Friday, September 09, 2022

Is Sparta Overrated? A List of Spartan Defeats

 via History & Headlines

Sparta has however won a number of victories, although you might notice this list is actually shorter than the list of Spartan defeats.  These include the following battles:


In c. 682 BC, Sparta won a decisive victory over Messenia and Arcadia in the Battle of the Great Foss.


In 457 BC, 11,500 Spartans defeated 14,000 Athenians in the Battle of Tanagra.  Casualties and losses for the battle are unknown.


In 494 BC, Sparta defeated Argos in the Battle of Sepeia.  Argos’s casualties and losses numbered 6,000.


In 417 BC, in the Second Battle of Hysiae, the Spartans captured the Argive town of Hysiae, taking all the male citizens as hostages before subsequently killing the hostages.


In 411 BC, 9,000 Spartans defeated 8,000 Athenians in the Battle of Syme.  Spartan casualties and losses numbered 900, whereas Athens’s casualties and losses numbered 2,900!


In September 411 BC, 8,000 Spartans defeated 11,000 Athenians in the Battle of Eretria.  Sparta’s casualties and losses numbered 1,100; Athens’s casualties and losses numbered 4,000+.

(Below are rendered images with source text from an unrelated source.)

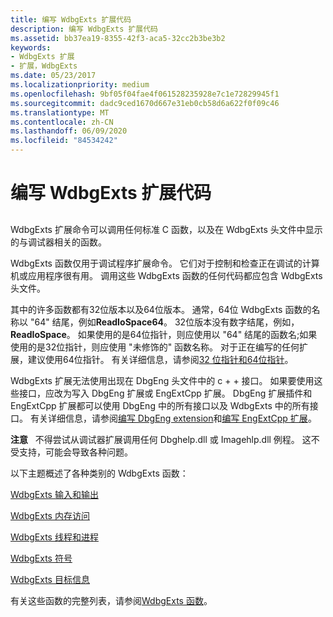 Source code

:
 ```yaml
---
title: 编写 WdbgExts 扩展代码
description: 编写 WdbgExts 扩展代码
ms.assetid: bb37ea19-8355-42f3-aca5-32cc2b3be3b2
keywords:
- WdbgExts 扩展
- 扩展，WdbgExts
ms.date: 05/23/2017
ms.localizationpriority: medium
ms.openlocfilehash: 9bf05f04fae4f061528235928e7c1e72829945f1
ms.sourcegitcommit: dadc9ced1670d667e31eb0cb58d6a622f0f09c46
ms.translationtype: MT
ms.contentlocale: zh-CN
ms.lasthandoff: 06/09/2020
ms.locfileid: "84534242"
---
```

# <a name="writing-wdbgexts-extension-code"></a>编写 WdbgExts 扩展代码


## <span id="ddk_writing_wdbgexts_extension_code_dbwx"></span><span id="DDK_WRITING_WDBGEXTS_EXTENSION_CODE_DBWX"></span>


WdbgExts 扩展命令可以调用任何标准 C 函数，以及在 WdbgExts 头文件中显示的与调试器相关的函数。

WdbgExts 函数仅用于调试程序扩展命令。 它们对于控制和检查正在调试的计算机或应用程序很有用。 调用这些 WdbgExts 函数的任何代码都应包含 WdbgExts 头文件。

其中的许多函数都有32位版本以及64位版本。 通常，64位 WdbgExts 函数的名称以 "64" 结尾，例如**ReadIoSpace64**。 32位版本没有数字结尾，例如， **ReadIoSpace**。 如果使用的是64位指针，则应使用以 "64" 结尾的函数名;如果使用的是32位指针，则应使用 "未修饰的" 函数名称。 对于正在编写的任何扩展，建议使用64位指针。 有关详细信息，请参阅[32 位指针和64位指针](32-bit-pointers-and-64-bit-pointers.md)。

WdbgExts 扩展无法使用出现在 DbgEng 头文件中的 c + + 接口。 如果要使用这些接口，应改为写入 DbgEng 扩展或 EngExtCpp 扩展。 DbgEng 扩展插件和 EngExtCpp 扩展都可以使用 DbgEng 中的所有接口以及 WdbgExts 中的所有接口。 有关详细信息，请参阅[编写 DbgEng extension](writing-dbgeng-extensions.md)和[编写 EngExtCpp 扩展](writing-engextcpp-extensions.md)。

**注意**   不得尝试从调试器扩展调用任何 Dbghelp.dll 或 Imagehlp.dll 例程。 这不受支持，可能会导致各种问题。

 

以下主题概述了各种类别的 WdbgExts 函数：

[WdbgExts 输入和输出](wdbgexts-input-and-output.md)

[WdbgExts 内存访问](wdbgexts-memory-access.md)

[WdbgExts 线程和进程](wdbgexts-threads-and-processes.md)

[WdbgExts 符号](wdbgexts-symbols.md)

[WdbgExts 目标信息](wdbgexts-target-information.md)

有关这些函数的完整列表，请参阅[WdbgExts 函数](wdbgexts-functions.md)。

 

 





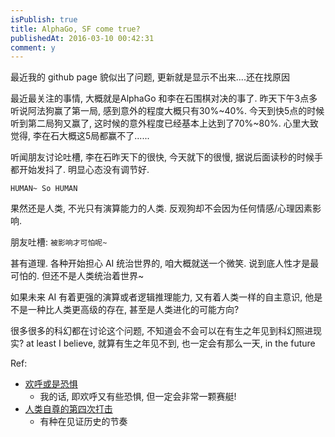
 ```yaml
---
isPublish: true
title: AlphaGo, SF come true?
publishedAt: 2016-03-10 00:42:31
comment: y
---
```


最近我的 github page 貌似出了问题, 更新就是显示不出来....还在找原因


最近最关注的事情, 大概就是AlphaGo 和李在石围棋对决的事了. 昨天下午3点多听说阿法狗赢了第一局,
感到意外的程度大概只有30%~40%.
今天到快5点的时候听到第二局狗又赢了, 这时候的意外程度已经基本上达到了70%~80%.
心里大致觉得, 李在石大概这5局都赢不了......

听闻朋友讨论吐槽, 李在石昨天下的很快, 今天就下的很慢, 据说后面读秒的时候手都开始发抖了.
明显心态没有调节好.

`HUMAN~ So HUMAN`

果然还是人类, 不光只有演算能力的人类. 反观狗却不会因为任何情感/心理因素影响.

朋友吐槽: `被影响才可怕呢~`

甚有道理. 各种开始担心 AI 统治世界的, 咱大概就送一个微笑.
说到底人性才是最可怕的. 但还不是人类统治着世界~

如果未来 AI 有着更强的演算或者逻辑推理能力, 又有着人类一样的自主意识,
他是不是一种比人类更高级的存在, 甚至是人类进化的可能方向?

很多很多的科幻都在讨论这个问题, 不知道会不会可以在有生之年见到科幻照进现实?
at least I believe, 就算有生之年见不到, 也一定会有那么一天, in the future


Ref:

- [欢呼或是恐惧](https://www.douban.com/note/544278165/)
  * 我的话, 即欢呼又有些恐惧, 但一定会非常一颗赛艇!
- [人类自尊的第四次打击](https://mp.weixin.qq.com/s?__biz=MzA3Mjk0MTcyNg==&mid=401720430&idx=1&sn=f4aa917c01a69b7d228d4475719464b2&scene=1&srcid=0310MKfgDLTKJy8tfuRMzQza&key=710a5d99946419d9617c2b5cb2b73e6d17a0372b0298150a1a505f2cb732707725354f555eef27eeae94e1d0b97527fb&ascene=0&uin=MTMyMzY4NTU4MA%3D%3D&devicetype=iMac+MacBookPro12%2C1+OSX+OSX+10.11.3+build(15D21)&version=11020201&pass_ticket=VppRVRLWx28r%2BEet5CMQHQq1wfPN%2F%2Foh3zzPe0QcwLTY0S2FzlrN9OUDy4IbFF9P)
  * 有种在见证历史的节奏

In 406 BC, Sparta with 90 ships managed to defeat Athens with 80 ships at the Battle of Notium.  Sparta suffered no casualties, but Athens lost 15-22 ships.


Also in 406 BC, Sparta’s 170 ships defeated Athens’s 70 ships in the Battle of Mytilene.


In 405 BC, 180 ships fighting for Sparta, Persia, Corinth, and the Peloponnesian League won the decisive Battle of Aegospotami over 170 ships fighting for Athens and the Delian League.  While Spartan losses were minimal, Athens lost 150 ships and also 3,000 sailors who were executed.  Athens was then besieged.  Athens’s surrender ended the Peloponnesian War.


In 403 BC, Sparta defeated Athenian exiles in the Battle of Piraeus.  Although Spartan losses are unknown, over 180 Athenian exiles were killed.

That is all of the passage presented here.